PASADENA, CA – May 31, 2016

Stanford University’s XStream Trucking team won the US Department of Energy sponsored $50,000 first prize at the 2016 First Look West (FLoW) competition held at the California Institute of Technology on May 18, 2016. XStream’s patented GapGorilla technology deploys a device at highway speeds that closes the gap between a truck’s cab and trailer, reducing drag and improving fuel economy by up to four per cent. GapGorilla has been tested using computer models, wind tunnels, track tests and highway trials. As a result over 1,000 trucks have agreed to paid trials. Ultimately this technology could save the $700 billion long-haul trucking industry up to $2 billion a year on fuel.

GapGorilla creates a reliably unbroken surface at highway speeds yet it can automatically and quickly fold flat when the truck slows down to allow sharp turns. Since two thirds of a truck’s fuel is spent overcoming aerodynamic drag, streamlining this gap improves fuel economy significantly. Additionally, fuel is the largest non-labor cost of running a fleet so a small reduction in its usage could have a large impact on bottom line returns.

Sharing in FLoW’s $100,000+ in prize money and startup packages that include computer aided design software for prototyping, and legal help were second place winners Akabotics, a robotics company cleaning up waterway sediments from University of Hawaii and SkyCool Systems, with novel air conditioning technology from Stanford University.

The Transformational Idea Award went to Element16 Technologies, a UCLA spin-out developing a novel heat storage system that could help relieve the strain on the power grid coping with increasing demand and variable power from renewables. The technology advance is a new type of “heat battery” incorporating inexpensive sulfur liquids as the core element which can economically store heat energy produced by combined heat and power (CHP) plants and release when needed, allowing for electricity to be produced on demand.

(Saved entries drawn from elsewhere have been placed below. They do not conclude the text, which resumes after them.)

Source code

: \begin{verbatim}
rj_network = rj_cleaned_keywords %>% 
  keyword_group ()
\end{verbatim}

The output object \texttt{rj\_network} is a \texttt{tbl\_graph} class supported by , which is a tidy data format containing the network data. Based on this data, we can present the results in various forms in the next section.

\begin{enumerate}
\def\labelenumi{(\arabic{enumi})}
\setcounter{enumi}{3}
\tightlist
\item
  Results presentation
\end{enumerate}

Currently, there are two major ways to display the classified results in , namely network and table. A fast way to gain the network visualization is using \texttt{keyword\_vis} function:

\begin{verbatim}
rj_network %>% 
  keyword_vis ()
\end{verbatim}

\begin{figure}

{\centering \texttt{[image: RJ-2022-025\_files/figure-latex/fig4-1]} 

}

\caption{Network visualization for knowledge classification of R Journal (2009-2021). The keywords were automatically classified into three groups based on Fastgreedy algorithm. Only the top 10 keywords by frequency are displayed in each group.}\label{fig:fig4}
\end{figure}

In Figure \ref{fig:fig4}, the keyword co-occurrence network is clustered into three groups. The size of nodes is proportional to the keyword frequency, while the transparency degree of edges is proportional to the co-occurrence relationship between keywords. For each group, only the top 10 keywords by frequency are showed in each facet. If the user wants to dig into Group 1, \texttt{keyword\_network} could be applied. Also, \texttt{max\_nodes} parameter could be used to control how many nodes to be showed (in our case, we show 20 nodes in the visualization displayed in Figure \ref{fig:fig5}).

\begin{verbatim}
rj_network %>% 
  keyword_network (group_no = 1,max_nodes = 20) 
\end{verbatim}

FLoW is a program of the Resnick Sustainability Institute at Caltech that provides entrepreneurial support for young scientists and engineers. FLoW’s annual business plan competition is one of eight regional competitions that feeds into the DOE’s National Cleantech UP, where XStream Trucking will compete next.

This year’s winners are:

  • First Place: Stanford University’s XStream Trucking. XStream’s patented GapGorilla deploys at highway speeds to close the gap between a truck’s cab and trailer, thus reducing drag and improving fuel economy by up to four percent. This feat of engineering could save the trucking industry $2 billion a year on fuel, while reducing wear and tear on truck bodies.

  • Second Place (shared): University of Hawaii’s Akabotics and Stanford’s SkyCool Systems. The Akabotics’ Microdredger™ system removes sediment buildups in waterways that increase flooding vulnerabilities, smother marine life, and impede water commerce. The Microdredger™ not only lowers diesel fuel consumption by 90 percent while reducing turbidity; the device can also work continuously and autonomously, reducing operating costs by 75 percent. Akabotics will impact the $4.3 billion global power plant dredging market where turbines, pumps, inlet canals, and reservoirs need to be free from sediment buildups in order to operate at peak efficiency. In California alone, turbine damage due to siltation has resulted in 2.6 billion kWh lost to reduced efficiency, or $316.5 million in lost electricity sales.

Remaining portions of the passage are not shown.